In J K-1 cm-3 it will be

Ag cr 42.55/107.87*10.49 = 4.14
Al cr 28.30/26.98*2.7 = 2.83

1) An abstract string "10" as the abstract book above.

2) Let us make now an aluminum plate (a page) with "10" hammered on it
(as on a coin) of the total volume 10 cm^3. The thermodynamic entropy is
then 28.3 J/K.

3) Let us make now a silver plate (a page) with "10" hammered on it (as
on a coin) of the total volume 10 cm^3. The thermodynamic entropy is
then 41.4 J/K.

4) We can easily make another aluminum plate (scaling all dimensions
from 2) to the total volume of 100 cm^3. Then the thermodynamic entropy
is 283 J/K.

Now we have four different combinations to represent a string "10" and
the thermodynamic entropy is different.

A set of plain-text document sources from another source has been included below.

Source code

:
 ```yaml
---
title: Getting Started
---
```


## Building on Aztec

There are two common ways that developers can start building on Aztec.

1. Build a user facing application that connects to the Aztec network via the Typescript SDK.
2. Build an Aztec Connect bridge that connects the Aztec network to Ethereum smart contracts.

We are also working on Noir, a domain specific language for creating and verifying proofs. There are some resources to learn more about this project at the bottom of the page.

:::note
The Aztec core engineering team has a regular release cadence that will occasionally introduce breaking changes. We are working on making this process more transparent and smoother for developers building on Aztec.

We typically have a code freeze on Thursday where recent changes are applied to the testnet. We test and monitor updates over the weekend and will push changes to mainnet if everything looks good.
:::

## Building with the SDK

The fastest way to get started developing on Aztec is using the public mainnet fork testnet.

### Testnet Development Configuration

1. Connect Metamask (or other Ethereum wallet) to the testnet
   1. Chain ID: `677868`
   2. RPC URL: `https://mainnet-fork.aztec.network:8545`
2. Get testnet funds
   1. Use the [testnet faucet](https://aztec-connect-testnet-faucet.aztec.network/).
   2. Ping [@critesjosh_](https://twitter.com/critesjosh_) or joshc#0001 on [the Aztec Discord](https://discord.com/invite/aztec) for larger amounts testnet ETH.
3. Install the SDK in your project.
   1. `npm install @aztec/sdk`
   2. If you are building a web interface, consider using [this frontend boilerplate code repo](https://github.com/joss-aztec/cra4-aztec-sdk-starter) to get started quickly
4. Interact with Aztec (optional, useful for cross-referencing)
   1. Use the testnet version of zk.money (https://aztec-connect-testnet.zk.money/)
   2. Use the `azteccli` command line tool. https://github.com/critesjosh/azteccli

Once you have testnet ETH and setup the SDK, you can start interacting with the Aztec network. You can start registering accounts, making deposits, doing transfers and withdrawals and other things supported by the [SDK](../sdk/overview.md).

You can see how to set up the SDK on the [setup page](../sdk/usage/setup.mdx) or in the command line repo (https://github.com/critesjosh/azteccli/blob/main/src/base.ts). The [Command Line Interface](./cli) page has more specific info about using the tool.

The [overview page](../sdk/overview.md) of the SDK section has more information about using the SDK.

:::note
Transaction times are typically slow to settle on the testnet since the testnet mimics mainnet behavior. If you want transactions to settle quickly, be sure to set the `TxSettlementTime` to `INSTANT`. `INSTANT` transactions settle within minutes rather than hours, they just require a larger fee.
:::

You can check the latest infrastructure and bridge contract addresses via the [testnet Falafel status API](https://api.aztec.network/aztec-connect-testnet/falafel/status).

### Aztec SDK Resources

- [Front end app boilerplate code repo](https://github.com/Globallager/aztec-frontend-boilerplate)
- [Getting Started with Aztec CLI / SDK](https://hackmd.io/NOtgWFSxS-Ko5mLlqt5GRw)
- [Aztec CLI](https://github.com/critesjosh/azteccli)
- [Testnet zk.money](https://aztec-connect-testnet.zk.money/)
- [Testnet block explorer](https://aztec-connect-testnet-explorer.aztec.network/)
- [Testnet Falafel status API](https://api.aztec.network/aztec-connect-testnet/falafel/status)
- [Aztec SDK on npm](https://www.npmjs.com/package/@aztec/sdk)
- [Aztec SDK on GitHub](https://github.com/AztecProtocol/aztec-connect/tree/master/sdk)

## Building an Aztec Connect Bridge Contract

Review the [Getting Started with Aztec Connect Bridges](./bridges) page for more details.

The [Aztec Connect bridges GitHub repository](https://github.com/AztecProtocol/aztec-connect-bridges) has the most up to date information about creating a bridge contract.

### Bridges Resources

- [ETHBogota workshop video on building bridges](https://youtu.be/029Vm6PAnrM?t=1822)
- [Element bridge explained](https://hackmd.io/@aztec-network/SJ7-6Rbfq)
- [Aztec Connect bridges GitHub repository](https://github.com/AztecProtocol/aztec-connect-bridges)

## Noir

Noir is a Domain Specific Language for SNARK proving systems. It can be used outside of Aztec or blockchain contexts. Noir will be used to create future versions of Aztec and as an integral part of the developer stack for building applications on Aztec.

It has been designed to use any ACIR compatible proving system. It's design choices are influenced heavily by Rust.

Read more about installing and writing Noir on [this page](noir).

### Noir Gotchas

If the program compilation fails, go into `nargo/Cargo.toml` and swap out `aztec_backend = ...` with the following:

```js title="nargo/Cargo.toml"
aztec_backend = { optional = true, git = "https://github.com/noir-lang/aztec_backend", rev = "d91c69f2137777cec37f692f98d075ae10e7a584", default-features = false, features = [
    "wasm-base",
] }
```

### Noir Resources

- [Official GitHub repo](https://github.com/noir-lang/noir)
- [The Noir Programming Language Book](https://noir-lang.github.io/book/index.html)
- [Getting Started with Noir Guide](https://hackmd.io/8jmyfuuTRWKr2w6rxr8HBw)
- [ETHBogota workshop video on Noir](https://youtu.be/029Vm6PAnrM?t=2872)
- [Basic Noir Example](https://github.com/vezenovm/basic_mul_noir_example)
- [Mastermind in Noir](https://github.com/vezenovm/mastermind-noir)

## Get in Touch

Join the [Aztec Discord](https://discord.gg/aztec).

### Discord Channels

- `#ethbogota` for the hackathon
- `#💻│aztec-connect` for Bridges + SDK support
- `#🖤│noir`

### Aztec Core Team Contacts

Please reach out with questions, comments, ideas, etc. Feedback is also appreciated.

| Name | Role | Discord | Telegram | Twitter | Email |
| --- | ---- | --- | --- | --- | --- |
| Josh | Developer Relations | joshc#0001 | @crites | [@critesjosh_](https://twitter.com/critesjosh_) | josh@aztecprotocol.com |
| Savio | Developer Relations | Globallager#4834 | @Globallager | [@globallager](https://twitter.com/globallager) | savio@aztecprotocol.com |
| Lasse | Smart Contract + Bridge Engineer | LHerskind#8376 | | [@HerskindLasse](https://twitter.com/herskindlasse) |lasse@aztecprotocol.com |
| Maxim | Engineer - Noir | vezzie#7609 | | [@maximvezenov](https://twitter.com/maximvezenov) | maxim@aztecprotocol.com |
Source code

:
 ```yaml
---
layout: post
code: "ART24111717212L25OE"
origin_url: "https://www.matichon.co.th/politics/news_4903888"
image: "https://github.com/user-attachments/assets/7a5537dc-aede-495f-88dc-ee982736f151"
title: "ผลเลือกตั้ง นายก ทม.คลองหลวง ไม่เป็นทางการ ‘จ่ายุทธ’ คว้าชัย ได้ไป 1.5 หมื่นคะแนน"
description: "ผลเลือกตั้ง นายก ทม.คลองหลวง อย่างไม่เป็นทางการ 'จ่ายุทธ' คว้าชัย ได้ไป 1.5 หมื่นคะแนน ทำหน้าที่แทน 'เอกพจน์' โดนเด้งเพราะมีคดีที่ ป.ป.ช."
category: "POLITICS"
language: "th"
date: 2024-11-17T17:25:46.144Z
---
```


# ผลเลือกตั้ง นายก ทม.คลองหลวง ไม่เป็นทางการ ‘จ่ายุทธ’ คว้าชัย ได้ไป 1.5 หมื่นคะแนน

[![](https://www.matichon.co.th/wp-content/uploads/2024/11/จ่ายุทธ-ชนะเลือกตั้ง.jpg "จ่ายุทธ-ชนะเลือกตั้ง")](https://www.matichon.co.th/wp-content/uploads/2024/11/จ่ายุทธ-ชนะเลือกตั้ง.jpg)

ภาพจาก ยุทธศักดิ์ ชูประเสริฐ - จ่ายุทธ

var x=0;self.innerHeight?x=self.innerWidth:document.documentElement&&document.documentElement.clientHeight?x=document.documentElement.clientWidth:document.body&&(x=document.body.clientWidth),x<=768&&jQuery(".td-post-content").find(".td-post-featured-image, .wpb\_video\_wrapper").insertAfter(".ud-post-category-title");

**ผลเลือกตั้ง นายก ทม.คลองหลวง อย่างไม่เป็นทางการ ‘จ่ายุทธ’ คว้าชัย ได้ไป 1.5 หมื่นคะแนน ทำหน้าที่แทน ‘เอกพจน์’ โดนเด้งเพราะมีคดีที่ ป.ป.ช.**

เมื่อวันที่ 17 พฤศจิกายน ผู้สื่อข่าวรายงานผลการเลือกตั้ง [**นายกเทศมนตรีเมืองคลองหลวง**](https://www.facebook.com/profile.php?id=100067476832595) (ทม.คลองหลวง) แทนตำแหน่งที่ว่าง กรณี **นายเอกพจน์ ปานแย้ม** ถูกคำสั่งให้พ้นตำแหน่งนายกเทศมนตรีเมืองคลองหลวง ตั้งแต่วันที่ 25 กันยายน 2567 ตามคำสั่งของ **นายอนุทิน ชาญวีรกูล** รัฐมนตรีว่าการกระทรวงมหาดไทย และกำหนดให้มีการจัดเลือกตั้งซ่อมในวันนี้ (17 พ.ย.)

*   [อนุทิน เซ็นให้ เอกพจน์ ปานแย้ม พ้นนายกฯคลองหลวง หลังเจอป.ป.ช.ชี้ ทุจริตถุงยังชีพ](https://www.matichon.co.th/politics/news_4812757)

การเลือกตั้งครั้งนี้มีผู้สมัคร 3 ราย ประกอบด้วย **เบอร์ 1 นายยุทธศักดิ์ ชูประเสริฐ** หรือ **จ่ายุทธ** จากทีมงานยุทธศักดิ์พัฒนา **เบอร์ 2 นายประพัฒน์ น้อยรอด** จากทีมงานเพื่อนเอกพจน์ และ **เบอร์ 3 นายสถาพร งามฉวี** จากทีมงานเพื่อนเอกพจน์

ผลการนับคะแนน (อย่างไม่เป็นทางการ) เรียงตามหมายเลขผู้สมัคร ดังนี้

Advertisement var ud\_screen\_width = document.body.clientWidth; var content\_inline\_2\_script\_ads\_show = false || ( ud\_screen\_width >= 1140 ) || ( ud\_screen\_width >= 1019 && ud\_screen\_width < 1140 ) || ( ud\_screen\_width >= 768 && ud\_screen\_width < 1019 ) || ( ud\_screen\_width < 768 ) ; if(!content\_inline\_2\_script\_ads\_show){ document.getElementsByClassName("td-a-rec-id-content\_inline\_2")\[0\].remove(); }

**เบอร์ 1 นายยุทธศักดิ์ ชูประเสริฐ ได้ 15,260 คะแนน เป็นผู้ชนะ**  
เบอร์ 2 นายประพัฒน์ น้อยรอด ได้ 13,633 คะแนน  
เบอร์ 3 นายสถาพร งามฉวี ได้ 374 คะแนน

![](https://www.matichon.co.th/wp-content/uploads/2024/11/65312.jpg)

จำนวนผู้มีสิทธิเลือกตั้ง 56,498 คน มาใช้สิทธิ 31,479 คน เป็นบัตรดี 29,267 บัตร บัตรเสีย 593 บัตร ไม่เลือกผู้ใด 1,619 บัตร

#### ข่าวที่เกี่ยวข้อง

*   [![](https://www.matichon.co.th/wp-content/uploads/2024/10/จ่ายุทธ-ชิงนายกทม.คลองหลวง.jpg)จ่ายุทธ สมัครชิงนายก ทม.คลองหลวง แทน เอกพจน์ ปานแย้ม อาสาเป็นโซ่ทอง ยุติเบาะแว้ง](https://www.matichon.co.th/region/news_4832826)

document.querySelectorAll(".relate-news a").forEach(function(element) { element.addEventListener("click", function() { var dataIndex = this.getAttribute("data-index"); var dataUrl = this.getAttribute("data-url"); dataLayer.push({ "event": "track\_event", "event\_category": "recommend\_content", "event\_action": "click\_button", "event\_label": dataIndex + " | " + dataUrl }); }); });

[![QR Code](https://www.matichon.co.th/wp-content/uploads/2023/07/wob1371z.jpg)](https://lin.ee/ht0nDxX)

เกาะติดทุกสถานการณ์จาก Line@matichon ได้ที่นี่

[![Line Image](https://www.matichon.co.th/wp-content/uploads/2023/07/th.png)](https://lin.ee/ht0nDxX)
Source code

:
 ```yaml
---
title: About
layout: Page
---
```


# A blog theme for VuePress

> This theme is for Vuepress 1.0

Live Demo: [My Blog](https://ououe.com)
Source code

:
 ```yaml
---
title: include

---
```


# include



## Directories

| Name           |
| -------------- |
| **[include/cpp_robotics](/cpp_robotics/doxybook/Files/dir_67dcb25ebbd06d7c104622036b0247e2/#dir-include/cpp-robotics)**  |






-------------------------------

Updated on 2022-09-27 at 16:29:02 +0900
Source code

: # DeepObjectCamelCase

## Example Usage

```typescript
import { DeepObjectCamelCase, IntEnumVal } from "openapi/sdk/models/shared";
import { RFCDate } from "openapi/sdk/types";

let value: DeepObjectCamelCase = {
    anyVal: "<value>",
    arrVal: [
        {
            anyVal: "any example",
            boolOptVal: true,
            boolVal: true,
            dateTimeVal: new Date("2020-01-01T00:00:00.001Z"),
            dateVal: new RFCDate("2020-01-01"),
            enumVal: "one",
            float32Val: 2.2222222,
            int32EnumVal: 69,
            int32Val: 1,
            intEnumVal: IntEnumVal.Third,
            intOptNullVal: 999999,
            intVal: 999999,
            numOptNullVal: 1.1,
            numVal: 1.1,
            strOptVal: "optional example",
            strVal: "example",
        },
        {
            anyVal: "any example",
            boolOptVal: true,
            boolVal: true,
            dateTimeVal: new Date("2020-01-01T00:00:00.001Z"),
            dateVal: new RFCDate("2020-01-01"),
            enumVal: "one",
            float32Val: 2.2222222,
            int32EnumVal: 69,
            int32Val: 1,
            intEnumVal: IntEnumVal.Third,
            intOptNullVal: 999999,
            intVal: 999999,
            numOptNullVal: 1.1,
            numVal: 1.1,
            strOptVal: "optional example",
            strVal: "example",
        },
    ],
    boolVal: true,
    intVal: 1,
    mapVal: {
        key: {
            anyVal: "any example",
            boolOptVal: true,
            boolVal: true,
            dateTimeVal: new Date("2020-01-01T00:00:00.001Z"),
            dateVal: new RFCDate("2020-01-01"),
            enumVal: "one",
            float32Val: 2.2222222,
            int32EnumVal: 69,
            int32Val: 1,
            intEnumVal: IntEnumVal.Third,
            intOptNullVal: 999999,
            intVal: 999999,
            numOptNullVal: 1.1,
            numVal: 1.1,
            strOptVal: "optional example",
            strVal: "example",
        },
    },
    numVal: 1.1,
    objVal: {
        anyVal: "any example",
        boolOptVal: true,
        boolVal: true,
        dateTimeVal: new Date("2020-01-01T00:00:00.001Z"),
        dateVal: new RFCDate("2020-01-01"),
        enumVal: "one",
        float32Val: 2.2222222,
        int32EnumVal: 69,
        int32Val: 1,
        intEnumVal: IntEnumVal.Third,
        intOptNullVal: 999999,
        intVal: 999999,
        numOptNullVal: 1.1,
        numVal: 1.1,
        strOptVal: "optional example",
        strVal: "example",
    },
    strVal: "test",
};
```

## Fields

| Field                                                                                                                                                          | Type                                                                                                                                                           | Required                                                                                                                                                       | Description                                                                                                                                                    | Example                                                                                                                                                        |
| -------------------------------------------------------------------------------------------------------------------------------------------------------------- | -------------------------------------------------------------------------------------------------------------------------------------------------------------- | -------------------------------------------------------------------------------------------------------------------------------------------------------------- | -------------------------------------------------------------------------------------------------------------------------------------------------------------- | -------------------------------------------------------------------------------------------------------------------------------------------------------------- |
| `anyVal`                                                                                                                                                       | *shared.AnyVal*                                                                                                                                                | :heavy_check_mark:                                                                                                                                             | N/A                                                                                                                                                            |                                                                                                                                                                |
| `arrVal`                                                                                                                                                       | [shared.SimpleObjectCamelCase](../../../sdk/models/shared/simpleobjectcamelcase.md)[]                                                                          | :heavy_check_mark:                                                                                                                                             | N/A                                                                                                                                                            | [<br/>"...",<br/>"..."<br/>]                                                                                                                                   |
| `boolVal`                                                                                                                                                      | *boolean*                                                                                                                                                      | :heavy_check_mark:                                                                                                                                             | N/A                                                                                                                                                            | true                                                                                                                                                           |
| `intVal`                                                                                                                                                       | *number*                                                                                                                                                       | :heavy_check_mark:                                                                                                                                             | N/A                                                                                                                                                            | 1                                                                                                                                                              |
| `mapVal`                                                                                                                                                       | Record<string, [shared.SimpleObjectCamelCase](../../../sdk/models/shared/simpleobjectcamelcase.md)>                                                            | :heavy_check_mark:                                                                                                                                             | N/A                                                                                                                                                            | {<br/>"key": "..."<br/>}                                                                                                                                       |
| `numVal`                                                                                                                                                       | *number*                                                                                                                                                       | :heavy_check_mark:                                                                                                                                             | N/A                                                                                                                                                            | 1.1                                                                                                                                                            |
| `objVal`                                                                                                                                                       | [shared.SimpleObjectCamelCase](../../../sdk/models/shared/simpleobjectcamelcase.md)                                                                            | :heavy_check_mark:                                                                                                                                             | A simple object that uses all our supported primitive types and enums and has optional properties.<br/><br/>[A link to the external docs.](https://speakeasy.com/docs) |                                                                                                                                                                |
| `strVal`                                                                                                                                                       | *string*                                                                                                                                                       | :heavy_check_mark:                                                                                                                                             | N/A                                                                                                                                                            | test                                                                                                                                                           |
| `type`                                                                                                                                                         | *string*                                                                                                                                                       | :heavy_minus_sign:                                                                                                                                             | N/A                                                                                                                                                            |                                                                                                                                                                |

If we take the statement
literally then the information must be different in all four cases and
defined uniquely as the thermodynamic entropy is already there. Yet in
my view this makes little sense.

Could you please comment on this four cases?

>> Evgenii
>>
>> P.S. Why it is impossible to state that a random string is
>> generated by some random generator?
>>
>
> Not sure what you mean, unless you're really asking "Why it is
> impossible to state that a random string is generated by some
> pseudorandom generator?"
>
> In which case the answer is that a pseudorandom generator is an
> algorithm, so by definition doesn't produce random numbers. There is
> a lot of knowledge about how to decide if a particular PRNG is
> sufficiently random for a particular purpose. No PRNG is
> sufficiently random for all purposes - in particular they are very
> poor for security purposes, as they're inherently predictable.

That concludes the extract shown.